Of “school choice” and “educational freedom”
Saturday, June 14th, 2008
By Rob Schofield
The far right's latest efforts to undermine public education
Last week in this space, we explored the right wing's ongoing effort to characterize any public solutions to societal problems (especially publicly funded solutions) as "assaults on freedom." Their simplistic syllogism goes something like this:
Taxes are mandatory on the citizenry - not voluntary; publicly funded solutions to societal problems require tax dollars; therefore, all publicly funded solutions are "coercive" and "anti-freedom."
One fatal flaw in this "logic" (there are obviously several) is the cramped and crude definition of "freedom" that it implies. As we noted last week:
"But, of course, even a moment's reflection reveals that this assertion is ridiculous - the equivalent of a spoiled teenager's complaint that his "freedom" is unjustly restricted by the requirement that he contribute his fair share to the general welfare of the household that makes his wealth and comfort possible."

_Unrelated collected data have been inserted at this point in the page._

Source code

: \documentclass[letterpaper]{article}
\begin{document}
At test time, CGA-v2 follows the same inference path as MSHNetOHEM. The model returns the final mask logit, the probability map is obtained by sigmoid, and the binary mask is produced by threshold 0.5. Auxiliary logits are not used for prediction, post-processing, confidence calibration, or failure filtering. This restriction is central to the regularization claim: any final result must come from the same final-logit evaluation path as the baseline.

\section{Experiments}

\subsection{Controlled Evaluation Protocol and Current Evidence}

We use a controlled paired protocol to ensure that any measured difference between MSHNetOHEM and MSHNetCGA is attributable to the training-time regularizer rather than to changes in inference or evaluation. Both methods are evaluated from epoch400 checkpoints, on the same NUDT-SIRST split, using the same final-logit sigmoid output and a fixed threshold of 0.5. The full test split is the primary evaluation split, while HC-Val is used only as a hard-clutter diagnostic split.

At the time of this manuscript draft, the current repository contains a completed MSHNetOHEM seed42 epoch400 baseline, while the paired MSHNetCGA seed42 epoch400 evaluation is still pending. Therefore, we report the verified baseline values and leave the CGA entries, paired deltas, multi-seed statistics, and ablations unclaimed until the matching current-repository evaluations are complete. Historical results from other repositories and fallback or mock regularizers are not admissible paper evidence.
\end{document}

Still, despite its many evident shortcomings, the "public solutions = less freedom" argument can be seductive. This is especially true when public institutions or officials have regularly failed or fallen short of their duties. In these circumstances, citizens are sometimes understandably tempted to say "the hell with it" and seek whatever short term solution is best for them, their family or their community - regardless of the big picture or long-term implications of their action for society as a whole.
The challenge of public education
In recent years, few public institutions have been more susceptible to such a response than the education system. Whether it's minority parents disillusioned by decades of second class treatment or parents of special needs kids agonizing over the lack of appropriate services for their kids, it's easy to understand why some people feel tempted to give up. The stakes are so high and the system often so large and complex and flawed that people can become overwhelmed and desperate.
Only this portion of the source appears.